In the air, the hard-partying McCain had a knack for stalling out his planes in midflight. He was still in training, in Texas, when he crashed his first plane into Corpus Christi Bay during a routine practice landing. The plane stalled, and McCain was knocked cold on impact. When he came to, the plane was underwater, and he had to swim to the surface to be rescued. Some might take such a near-death experience as a wake-up call: McCain took some painkillers and a nap, and then went out carousing that night.
In a section called "Violating the Code" his time as a POW is discussed in detail, and the author moves on in other sections to demonstrate how McCain used his POW history to promote himself.
McCain's pursuit of power, and his early billing as an insider, is well documented, along with his predilections for "pork".
As the Navy's top lobbyist, McCain was supposed to carry out the bidding of the secretary of the Navy. But in 1978 he went off the reservation. Vietnam was over, and the Carter administration, cutting costs, had decided against spending $2 billion to replace the aging carrier Midway. The secretary agreed with the administration's decision. Readiness would not be affected. The only reason to replace the carrier -- at a cost of nearly $7 billion in today's dollars -- was pork-barrel politics.Although he now crusades against wasteful military spending, McCain had no qualms about secretly lobbying for a pork project that would pay for a dozen Bridges to Nowhere. "He did a lot of stuff behind the back of the secretary of the Navy," one lobbyist told Timberg. Working his Senate connections, McCain managed to include a replacement for the Midway in the defense authorization bill in 1978. Carter, standing firm, vetoed the entire spending bill to kill the carrier. When an attempt to override the veto fell through, however, McCain and his lobbyist friends didn't give up the fight. The following year, Congress once again approved funding for the carrier. This time, Carter -- his pork-busting efforts undone by a turncoat Navy liaison -- signed the bill.
His hotheadedness, his infidelities, his sexism, and his push for the war in Iraq - all are here:
Privately, McCain brags that he was the "original neocon." And after 9/11, he took the lead in agitating for war with Iraq, outpacing even Dick Cheney in the dissemination of bogus intelligence about the threat posed by Saddam Hussein. "There's other organizations besides Mr. bin Laden who are bent on the destruction of the United States," he warned in an appearance on Hardball on September 12th. "It isn't just Afghanistan. We're talking about Syria, Iraq, Iran, perhaps North Korea, Libya and others." A few days later, he told Jay Leno's audience that "some other countries" -- possibly Iraq, Iran and Syria -- had aided bin Laden.
A month after 9/11, with the U.S. bombing Kabul and reeling from the anthrax scare, McCain assured David Letterman that "we'll do fine" in Afghanistan. He then added, unbidden, "The second phase is Iraq.
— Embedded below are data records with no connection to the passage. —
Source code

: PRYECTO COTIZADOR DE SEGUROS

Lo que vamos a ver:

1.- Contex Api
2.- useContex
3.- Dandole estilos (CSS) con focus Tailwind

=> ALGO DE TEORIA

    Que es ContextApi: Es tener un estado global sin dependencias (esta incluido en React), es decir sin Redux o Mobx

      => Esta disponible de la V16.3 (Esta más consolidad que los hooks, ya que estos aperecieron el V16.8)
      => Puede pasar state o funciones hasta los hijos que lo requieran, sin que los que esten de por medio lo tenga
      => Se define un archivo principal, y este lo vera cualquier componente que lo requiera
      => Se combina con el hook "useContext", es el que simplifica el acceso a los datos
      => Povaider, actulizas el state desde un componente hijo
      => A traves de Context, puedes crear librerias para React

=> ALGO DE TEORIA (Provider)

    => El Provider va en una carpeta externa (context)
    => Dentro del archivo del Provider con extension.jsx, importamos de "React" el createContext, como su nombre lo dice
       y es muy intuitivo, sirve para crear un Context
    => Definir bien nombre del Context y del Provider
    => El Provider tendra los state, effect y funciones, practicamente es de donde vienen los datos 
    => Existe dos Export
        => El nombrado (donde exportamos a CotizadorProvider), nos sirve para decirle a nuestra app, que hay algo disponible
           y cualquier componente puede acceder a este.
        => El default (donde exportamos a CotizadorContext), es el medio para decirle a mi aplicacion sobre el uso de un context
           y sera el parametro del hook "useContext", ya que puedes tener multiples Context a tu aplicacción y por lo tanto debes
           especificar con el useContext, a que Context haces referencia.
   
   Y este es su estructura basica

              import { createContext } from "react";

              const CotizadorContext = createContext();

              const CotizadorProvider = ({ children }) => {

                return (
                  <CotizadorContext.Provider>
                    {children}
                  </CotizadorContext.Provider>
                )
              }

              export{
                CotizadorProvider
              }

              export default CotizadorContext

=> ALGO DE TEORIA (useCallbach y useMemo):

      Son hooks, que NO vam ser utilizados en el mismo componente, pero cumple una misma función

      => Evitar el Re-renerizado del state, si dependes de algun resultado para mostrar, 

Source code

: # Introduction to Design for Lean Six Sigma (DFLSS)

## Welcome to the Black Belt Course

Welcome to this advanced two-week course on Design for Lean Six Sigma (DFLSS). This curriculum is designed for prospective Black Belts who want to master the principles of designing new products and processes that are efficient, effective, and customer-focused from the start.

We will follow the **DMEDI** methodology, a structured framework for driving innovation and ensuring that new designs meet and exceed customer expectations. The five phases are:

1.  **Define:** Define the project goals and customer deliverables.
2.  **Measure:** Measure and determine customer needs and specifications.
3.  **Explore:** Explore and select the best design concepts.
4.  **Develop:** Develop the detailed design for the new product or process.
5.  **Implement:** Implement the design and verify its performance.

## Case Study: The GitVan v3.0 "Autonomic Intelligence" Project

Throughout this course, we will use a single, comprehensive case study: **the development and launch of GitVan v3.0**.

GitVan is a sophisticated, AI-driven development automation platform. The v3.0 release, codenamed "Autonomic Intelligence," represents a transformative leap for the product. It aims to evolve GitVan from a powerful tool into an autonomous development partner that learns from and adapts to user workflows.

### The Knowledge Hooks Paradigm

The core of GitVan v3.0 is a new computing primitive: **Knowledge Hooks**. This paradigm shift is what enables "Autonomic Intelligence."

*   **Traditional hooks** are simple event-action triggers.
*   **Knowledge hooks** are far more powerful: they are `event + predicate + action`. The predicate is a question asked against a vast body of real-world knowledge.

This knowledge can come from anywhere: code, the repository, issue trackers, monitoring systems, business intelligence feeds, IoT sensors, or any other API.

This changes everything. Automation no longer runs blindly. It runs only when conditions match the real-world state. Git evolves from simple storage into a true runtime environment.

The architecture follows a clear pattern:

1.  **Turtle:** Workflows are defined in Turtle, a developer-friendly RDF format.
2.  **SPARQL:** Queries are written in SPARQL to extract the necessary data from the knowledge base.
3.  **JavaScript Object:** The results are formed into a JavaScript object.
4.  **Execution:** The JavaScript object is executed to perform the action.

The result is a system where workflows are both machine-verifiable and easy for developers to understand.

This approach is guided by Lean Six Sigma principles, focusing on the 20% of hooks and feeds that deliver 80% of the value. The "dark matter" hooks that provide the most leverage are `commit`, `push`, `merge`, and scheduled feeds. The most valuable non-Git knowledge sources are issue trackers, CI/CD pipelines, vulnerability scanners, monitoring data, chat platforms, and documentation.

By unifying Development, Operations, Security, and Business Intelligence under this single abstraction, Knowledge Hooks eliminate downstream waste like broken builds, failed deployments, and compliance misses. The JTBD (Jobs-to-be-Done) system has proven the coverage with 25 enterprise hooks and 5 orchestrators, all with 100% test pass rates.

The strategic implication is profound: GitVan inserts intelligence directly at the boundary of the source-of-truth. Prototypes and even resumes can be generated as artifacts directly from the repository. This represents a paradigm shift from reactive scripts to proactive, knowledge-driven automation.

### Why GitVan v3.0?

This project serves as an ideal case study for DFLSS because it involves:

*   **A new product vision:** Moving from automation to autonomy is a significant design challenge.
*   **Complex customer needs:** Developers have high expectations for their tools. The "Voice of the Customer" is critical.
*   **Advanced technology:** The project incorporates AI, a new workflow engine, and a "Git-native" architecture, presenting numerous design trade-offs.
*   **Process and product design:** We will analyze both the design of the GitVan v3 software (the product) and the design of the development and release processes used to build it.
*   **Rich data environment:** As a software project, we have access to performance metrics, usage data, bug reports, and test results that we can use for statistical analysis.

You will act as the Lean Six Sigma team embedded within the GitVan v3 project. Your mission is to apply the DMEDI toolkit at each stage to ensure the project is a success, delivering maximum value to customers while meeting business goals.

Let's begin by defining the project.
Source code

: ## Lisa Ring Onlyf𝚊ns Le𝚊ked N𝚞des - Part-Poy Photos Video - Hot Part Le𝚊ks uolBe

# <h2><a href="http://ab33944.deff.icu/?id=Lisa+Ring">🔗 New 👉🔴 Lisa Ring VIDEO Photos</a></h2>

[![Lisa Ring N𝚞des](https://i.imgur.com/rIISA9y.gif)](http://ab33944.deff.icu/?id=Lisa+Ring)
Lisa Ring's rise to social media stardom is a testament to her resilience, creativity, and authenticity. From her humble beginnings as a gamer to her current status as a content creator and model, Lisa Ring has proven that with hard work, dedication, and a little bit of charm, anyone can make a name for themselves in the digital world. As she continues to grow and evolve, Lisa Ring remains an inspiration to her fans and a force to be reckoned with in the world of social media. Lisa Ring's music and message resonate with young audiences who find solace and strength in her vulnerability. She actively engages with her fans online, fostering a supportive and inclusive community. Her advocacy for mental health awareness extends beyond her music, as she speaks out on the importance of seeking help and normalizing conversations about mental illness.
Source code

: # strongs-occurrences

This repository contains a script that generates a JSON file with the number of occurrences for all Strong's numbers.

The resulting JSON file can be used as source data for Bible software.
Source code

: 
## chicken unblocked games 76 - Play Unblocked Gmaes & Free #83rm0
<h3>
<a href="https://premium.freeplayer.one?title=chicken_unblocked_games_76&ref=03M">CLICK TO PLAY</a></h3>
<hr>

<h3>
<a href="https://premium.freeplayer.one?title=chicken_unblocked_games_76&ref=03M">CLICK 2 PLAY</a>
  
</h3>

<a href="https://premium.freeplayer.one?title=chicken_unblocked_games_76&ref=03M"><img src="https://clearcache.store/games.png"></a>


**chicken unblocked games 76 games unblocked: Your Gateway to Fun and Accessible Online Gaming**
Some of this anthrax may -- and I emphasize may -- have come from Iraq."
The final section covers his flip-flops - on torture, on drilling and on regulation.
The closing statement:
Throughout the campaign this year, McCain has tried to make the contest about honor and character. His own writing gives us the standard by which he should be judged. "Always telling the truth in a political campaign," he writes in Worth the Fighting For, "is a great test of character." He adds: "Patriotism that only serves and never risks one's self-interest isn't patriotism at all. It's selfishness. That's a lesson worth relearning from time to time." It's a lesson, it would appear, that the candidate himself could stand to relearn."I'm sure John McCain loves his country," says Richard Clarke, the former counterterrorism czar under Bush. "But loving your country and lying to the American people are apparently not inconsistent in his view."